County Materials Corp., 119 N. Main St. (State Road 9) in Maxwell, is seeking extra storage space on 11.65 acres adjacent to the north and west of its current site. The company makes concrete pipes mostly for wastewater and stormwater systems.

While the land eyed for the expansion is currently farm ground, most of it is zoned commercial neighborhood, while a northernmost sliver is zoned residential. Hancock County’s long-term comprehensive plan says it’s in an area that would be ideal for industrial uses.

Earlier this month, the county’s plan commission voted unanimously on a positive recommendation to the county commissioners for County Materials’ request to rezone the site to industrial general. The county’s board of zoning appeals also approved a special exception, three variances from county standards for smaller setbacks and a variance for a reduced buffer yard the company is seeking for its project.

Citing the county’s comprehensive plan, Mike Dale, executive director of the plan commission, supports the rezoning.

“The project is adjacent to an existing industrial use with industrial zoning,” he said at the plan commission meeting. “However, local residents assert that the proposed industrial use and zoning would be harmful to their property values and lifestyle.”

Dale also noted that the site is on the northern edge of an area eyed for industrial uses and the area farther north is zoned for residential uses, which the comprehensive plan aligns with.

“It’s not likely that the county will support further rezoning north unless there is an update or a revision to the comprehensive plan,” he said.

Briane House, a lawyer representing County Materials, said a plant has been in the location at which the company operates for decades before the development of Twin Oaks, a neighborhood to the northwest where residents oppose the proposed expansion. He added the project wouldn’t result in any new curb cuts and wouldn’t necessarily increase traffic or the number of employees. The site employs more than 70 and gets about 25 to 30 trucks a day. House also cited Indiana Department of Transportation traffic studies reporting that traffic has decreased on State Road 9 north of Interstate 70 over the past few years.

“It’s important that a business such as this have additional material capacity to provide when needed,” House said.

Materials the company stores outside are 6 to 8 feet high. County Materials is planning 6-foot mounding and trees on the new storage area’s western boundary along State Road 9. That’s also the plan for part of the site’s northern boundary bordering a farmhouse off the highway. Mounding will continue eastward beyond that, but with no trees.

Quinton Dobbins, who farms the land slated for the storage yard’s expansion as well as the land north of it, supports a lack of trees along that eastern stretch, which would serve as the new southern boundary of that tract he farms. He wrote in a letter to the plan commission and board of zoning appeals that the trees’ roots could be problematic for his farming operations.

Jennifer Ramo, who lives northeast of Dobbins’ field, voiced her opposition at the plan commission meeting.
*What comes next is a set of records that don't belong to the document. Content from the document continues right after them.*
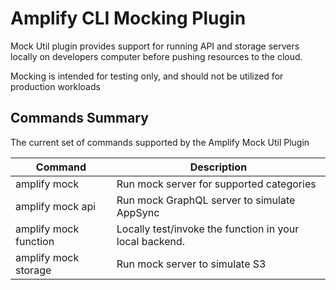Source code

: # Amplify CLI Mocking Plugin

Mock Util plugin provides support for running API and storage servers locally on developers computer before pushing resources to the cloud.

Mocking is intended for testing only, and should not be utilized for production workloads

## Commands Summary

The current set of commands supported by the Amplify Mock Util Plugin

| Command               | Description                                             |
| --------------------- | ------------------------------------------------------- |
| amplify mock          | Run mock server for supported categories                |
| amplify mock api      | Run mock GraphQL server to simulate AppSync             |
| amplify mock function | Locally test/invoke the function in your local backend. |
| amplify mock storage  | Run mock server to simulate S3                          |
She said she’s awakened every day around 4 a.m. by the sound of trucks’ backup beeps at County Materials.

“The beeping happens all day, every day,” she said. “The materials being dropped, the diesel engines roaring.”

Hancock County’s planning office received about six emails expressing opposition to the project, which cited concerns like impact on property values, increased traffic and noise pollution. One message included a petition reporting to have the signatures of 40 residents who oppose the proposal.
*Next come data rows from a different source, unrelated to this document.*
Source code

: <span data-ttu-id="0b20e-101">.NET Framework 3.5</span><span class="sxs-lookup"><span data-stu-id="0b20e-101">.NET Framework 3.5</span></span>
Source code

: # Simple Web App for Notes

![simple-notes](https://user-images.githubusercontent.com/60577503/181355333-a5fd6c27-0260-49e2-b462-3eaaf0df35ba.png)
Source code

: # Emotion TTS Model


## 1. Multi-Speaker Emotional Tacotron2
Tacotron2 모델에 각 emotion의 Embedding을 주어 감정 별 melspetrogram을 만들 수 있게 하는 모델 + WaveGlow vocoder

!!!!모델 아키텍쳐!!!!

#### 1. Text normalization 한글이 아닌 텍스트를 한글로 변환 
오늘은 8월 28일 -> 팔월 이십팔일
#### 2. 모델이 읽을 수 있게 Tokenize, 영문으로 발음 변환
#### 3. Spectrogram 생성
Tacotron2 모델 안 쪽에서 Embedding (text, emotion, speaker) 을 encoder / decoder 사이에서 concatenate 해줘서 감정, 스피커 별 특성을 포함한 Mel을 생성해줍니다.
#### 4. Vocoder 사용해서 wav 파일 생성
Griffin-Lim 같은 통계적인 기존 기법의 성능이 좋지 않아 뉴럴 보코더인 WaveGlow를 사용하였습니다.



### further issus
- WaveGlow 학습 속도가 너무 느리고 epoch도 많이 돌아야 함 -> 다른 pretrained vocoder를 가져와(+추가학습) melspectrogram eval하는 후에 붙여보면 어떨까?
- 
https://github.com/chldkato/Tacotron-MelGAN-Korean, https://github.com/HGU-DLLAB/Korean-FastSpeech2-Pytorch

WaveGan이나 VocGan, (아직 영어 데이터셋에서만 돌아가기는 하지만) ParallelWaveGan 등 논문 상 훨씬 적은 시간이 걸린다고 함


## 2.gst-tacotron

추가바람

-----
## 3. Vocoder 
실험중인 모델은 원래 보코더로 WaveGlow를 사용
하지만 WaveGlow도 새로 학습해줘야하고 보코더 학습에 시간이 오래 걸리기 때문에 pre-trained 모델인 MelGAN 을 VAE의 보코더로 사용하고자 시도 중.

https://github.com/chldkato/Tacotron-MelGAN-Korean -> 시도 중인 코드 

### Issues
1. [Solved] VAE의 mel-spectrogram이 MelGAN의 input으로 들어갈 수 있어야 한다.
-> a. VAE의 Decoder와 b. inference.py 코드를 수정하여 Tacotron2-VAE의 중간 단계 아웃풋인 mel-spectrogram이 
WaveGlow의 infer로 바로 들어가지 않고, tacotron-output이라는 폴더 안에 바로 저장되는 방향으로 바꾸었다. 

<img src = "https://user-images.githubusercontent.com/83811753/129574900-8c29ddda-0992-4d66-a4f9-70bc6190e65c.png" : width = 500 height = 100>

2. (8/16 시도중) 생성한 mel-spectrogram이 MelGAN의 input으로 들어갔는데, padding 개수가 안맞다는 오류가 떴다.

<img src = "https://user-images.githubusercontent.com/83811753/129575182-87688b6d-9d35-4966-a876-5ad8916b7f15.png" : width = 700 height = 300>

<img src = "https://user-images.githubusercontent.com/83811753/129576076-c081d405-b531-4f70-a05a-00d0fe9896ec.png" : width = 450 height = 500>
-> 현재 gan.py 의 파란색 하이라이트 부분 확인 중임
Larry George wrote that county officials need to keep industry away from residential areas.

“Limit businesses to business areas, not residential areas like Twin Oaks,” he wrote.

Maxwell Intermediate School is across State Road 9 from County Materials. Harold Olin, superintendent of Greenfield-Central schools, wrote a letter in support of the company’s proposal. He called the company a good neighbor that provides jobs supporting the county’s tax base that in turn support the school corporation.

Regarding the matters before the board of zoning appeals, Dale was favorable toward County Materials’ request for a special exception but not any of the requests for smaller setbacks and a smaller buffer yard. He said he doesn’t think the company’s situation is unusual or unique enough to prevent it from complying with those standards.

House said without the variances, the storage area would be reduced by about 25%.

County Materials expanded its Maxwell plant in 2017, constructing a large building to house machinery and a paved parking area to accommodate its workforce. The company invested $15 million in the expansion, the Daily Reporter reported at the time.